## ABOUT THIS TASK
Where does the word "glutamate" show up in the records? Copy every line that has it.

[GIVEN DATA Boundary: Start]

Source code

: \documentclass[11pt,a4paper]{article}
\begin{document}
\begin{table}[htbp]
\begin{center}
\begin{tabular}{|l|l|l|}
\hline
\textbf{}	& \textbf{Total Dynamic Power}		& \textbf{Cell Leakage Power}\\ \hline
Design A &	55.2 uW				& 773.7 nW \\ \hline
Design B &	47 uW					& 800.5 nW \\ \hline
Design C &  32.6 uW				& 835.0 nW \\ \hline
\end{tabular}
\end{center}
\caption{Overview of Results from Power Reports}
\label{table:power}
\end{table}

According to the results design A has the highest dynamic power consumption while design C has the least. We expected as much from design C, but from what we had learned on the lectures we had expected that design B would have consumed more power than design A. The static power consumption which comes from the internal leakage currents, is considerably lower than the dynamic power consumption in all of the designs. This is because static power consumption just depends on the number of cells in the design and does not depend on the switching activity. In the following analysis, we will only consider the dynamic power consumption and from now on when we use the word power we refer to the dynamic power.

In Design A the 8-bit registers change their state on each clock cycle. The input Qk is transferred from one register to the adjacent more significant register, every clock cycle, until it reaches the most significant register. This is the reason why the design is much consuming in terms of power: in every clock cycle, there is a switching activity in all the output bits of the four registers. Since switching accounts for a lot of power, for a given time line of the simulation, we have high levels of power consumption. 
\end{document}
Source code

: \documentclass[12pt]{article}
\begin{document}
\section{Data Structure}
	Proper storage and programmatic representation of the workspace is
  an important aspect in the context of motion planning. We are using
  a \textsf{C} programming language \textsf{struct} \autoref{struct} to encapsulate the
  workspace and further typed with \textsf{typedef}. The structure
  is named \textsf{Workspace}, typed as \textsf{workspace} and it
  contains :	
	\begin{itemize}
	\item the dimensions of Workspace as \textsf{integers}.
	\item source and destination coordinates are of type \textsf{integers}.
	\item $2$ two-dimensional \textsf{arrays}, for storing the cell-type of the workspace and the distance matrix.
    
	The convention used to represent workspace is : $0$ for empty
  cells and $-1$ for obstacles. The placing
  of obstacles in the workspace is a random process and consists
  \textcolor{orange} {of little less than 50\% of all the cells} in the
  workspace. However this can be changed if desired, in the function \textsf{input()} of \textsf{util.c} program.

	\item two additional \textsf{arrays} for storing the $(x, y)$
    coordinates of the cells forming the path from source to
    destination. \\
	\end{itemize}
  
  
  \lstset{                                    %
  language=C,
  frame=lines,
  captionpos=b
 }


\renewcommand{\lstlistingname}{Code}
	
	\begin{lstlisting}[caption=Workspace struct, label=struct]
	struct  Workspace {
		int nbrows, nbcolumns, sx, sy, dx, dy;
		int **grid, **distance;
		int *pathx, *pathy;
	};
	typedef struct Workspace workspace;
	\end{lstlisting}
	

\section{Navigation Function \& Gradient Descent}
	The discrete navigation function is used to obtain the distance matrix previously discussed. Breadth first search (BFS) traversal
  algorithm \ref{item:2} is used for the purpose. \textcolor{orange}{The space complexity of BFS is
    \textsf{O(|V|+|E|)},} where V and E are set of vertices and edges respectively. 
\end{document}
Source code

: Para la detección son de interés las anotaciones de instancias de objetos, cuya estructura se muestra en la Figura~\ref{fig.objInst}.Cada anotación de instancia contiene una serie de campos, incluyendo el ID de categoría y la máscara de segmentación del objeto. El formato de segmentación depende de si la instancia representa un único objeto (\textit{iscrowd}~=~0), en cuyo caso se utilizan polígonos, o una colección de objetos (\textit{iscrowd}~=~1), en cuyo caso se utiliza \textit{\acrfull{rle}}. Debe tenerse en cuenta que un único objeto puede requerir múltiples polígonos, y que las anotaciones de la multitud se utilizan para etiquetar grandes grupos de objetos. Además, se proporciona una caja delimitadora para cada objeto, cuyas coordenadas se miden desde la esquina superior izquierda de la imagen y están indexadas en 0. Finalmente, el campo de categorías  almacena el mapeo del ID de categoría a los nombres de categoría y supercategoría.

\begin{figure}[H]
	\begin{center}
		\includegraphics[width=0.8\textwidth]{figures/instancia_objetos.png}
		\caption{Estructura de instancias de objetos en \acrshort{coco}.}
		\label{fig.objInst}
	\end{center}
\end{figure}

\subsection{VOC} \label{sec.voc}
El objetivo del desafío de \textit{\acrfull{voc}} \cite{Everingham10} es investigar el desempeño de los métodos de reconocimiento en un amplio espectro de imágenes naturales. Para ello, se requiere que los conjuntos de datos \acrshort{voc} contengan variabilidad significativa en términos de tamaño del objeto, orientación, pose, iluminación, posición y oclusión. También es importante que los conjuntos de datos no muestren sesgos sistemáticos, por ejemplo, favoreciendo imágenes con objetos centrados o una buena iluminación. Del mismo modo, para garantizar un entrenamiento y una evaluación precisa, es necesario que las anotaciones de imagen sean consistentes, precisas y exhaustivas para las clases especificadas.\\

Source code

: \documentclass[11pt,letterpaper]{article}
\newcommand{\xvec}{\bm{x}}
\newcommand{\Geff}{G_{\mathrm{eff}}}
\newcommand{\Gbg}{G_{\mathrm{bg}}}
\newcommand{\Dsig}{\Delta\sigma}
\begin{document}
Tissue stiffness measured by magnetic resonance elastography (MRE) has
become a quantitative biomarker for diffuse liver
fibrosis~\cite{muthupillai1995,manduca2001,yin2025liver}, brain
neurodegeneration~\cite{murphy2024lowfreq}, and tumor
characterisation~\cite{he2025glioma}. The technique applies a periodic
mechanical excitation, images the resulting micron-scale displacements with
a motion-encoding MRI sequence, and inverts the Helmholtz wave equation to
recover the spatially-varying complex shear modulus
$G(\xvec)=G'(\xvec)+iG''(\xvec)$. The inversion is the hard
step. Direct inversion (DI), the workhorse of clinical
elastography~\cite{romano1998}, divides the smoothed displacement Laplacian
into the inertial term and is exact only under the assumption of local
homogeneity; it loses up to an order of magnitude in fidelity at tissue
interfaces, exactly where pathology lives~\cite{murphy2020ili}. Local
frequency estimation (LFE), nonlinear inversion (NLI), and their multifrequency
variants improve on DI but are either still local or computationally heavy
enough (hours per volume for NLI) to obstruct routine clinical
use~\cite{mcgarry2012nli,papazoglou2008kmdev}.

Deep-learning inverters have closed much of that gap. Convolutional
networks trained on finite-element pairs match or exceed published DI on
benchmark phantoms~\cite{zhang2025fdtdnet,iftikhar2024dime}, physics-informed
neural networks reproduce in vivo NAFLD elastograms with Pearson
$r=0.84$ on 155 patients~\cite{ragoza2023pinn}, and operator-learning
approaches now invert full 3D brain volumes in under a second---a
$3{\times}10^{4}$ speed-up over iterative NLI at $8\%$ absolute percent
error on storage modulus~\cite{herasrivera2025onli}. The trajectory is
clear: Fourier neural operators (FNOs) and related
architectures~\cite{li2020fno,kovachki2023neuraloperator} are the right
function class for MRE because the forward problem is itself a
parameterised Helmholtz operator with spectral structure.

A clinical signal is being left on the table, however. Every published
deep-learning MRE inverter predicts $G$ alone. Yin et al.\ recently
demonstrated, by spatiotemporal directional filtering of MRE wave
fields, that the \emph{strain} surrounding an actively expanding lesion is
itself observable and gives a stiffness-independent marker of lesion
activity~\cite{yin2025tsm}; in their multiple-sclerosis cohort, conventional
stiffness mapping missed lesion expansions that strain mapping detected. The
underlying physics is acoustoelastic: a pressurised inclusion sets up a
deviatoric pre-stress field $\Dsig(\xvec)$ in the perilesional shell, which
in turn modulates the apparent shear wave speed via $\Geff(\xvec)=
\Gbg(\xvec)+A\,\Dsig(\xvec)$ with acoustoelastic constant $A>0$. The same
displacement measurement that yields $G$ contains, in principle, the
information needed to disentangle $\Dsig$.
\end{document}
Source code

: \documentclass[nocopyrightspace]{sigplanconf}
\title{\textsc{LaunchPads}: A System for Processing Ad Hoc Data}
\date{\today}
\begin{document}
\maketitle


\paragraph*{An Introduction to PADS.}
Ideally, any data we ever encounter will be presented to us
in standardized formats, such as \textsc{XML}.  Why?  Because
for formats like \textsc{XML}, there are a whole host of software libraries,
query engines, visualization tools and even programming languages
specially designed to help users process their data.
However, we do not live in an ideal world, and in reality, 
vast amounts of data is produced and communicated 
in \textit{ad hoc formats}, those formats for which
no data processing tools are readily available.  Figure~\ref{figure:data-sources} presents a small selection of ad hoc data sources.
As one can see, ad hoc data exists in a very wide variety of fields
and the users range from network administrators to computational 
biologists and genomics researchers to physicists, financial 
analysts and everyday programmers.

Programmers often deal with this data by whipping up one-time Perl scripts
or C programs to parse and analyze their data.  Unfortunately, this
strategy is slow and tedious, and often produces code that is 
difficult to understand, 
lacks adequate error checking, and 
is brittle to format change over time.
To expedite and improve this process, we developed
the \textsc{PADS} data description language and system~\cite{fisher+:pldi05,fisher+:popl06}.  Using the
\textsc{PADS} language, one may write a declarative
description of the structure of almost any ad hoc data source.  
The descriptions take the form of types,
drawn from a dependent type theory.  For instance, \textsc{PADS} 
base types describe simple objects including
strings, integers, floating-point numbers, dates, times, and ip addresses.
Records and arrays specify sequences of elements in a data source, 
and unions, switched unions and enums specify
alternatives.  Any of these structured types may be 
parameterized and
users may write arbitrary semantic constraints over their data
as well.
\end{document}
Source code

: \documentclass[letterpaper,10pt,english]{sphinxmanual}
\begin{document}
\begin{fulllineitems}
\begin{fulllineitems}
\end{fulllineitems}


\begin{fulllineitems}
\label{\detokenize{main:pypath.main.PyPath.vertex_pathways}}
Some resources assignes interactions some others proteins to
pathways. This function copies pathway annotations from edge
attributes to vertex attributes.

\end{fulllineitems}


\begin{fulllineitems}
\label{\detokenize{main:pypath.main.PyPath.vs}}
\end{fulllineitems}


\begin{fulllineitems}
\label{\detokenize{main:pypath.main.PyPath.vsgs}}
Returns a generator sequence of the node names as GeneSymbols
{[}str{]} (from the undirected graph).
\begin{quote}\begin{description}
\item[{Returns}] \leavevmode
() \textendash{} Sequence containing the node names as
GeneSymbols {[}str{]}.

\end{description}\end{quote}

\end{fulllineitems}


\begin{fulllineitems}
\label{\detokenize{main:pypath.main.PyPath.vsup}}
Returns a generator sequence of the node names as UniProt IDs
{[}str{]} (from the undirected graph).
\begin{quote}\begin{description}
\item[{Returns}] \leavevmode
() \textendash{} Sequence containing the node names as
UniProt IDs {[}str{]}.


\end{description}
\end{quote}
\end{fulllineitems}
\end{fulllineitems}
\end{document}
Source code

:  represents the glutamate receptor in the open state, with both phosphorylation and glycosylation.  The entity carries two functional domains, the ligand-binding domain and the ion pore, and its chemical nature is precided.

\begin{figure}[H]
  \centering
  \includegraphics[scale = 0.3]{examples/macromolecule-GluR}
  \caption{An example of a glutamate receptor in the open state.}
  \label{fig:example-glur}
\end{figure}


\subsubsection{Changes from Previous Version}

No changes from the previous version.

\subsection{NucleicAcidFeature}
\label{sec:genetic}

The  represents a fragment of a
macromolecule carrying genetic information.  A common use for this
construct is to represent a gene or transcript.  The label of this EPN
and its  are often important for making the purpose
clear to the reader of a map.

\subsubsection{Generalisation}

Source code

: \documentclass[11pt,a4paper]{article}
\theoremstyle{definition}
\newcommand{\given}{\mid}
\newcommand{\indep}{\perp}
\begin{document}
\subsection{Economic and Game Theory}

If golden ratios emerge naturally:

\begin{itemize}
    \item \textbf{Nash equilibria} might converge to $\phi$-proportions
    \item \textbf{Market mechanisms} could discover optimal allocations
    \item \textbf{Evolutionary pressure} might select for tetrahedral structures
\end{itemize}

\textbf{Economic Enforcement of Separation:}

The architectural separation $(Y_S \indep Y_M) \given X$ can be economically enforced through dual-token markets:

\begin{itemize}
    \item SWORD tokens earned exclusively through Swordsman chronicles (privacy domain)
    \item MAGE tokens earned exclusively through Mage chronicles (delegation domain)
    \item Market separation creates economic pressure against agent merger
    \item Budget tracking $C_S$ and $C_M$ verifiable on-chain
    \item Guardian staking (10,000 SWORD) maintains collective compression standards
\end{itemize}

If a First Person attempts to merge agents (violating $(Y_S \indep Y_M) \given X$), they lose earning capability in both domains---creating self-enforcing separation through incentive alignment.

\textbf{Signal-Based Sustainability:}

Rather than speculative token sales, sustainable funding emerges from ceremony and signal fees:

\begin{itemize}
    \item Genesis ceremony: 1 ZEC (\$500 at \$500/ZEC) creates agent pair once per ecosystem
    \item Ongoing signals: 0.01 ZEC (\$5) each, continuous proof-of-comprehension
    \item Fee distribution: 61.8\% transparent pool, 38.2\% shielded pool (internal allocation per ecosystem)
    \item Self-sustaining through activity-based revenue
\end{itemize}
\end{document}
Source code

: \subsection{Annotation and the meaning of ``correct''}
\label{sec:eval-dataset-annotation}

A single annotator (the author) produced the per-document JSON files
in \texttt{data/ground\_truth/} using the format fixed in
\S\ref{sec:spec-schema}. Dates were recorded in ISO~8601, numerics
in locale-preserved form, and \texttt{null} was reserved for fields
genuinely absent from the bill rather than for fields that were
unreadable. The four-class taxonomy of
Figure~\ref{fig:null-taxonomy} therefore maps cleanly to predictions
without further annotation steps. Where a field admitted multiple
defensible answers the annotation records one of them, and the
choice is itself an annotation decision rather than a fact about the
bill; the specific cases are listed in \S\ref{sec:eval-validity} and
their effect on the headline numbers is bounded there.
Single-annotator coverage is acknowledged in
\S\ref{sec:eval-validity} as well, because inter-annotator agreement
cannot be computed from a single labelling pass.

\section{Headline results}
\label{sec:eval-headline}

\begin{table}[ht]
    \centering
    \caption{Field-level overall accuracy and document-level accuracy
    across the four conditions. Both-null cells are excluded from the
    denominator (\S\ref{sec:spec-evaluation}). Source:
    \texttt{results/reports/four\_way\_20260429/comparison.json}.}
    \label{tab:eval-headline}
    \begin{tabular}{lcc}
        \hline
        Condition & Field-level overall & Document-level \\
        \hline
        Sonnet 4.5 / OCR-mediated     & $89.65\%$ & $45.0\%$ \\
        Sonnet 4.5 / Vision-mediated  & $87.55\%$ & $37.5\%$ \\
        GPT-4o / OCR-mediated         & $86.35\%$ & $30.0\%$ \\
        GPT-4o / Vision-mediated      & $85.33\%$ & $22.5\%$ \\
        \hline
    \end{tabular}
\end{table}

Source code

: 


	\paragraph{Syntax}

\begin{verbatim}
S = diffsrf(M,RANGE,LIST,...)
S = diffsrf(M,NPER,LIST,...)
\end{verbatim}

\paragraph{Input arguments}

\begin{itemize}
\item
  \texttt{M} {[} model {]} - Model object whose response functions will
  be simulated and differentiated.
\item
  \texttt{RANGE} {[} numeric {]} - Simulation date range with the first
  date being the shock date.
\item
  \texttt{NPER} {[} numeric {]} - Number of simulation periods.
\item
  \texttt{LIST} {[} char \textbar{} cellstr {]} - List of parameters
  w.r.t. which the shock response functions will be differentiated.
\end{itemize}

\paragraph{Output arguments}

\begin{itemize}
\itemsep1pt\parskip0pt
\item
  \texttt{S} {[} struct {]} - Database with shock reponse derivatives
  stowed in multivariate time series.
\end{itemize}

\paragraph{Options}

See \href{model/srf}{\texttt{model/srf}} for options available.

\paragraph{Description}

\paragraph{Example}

[GIVEN DATA Boundary: End]

## YOUR RESPONSE
:  represents the glutamate receptor in the open state, with both phosphorylation and glycosylation.  The entity carries two functional domains, the ligand-binding domain and the ion pore, and its chemical nature is precided.
  \caption{An example of a glutamate receptor in the open state.}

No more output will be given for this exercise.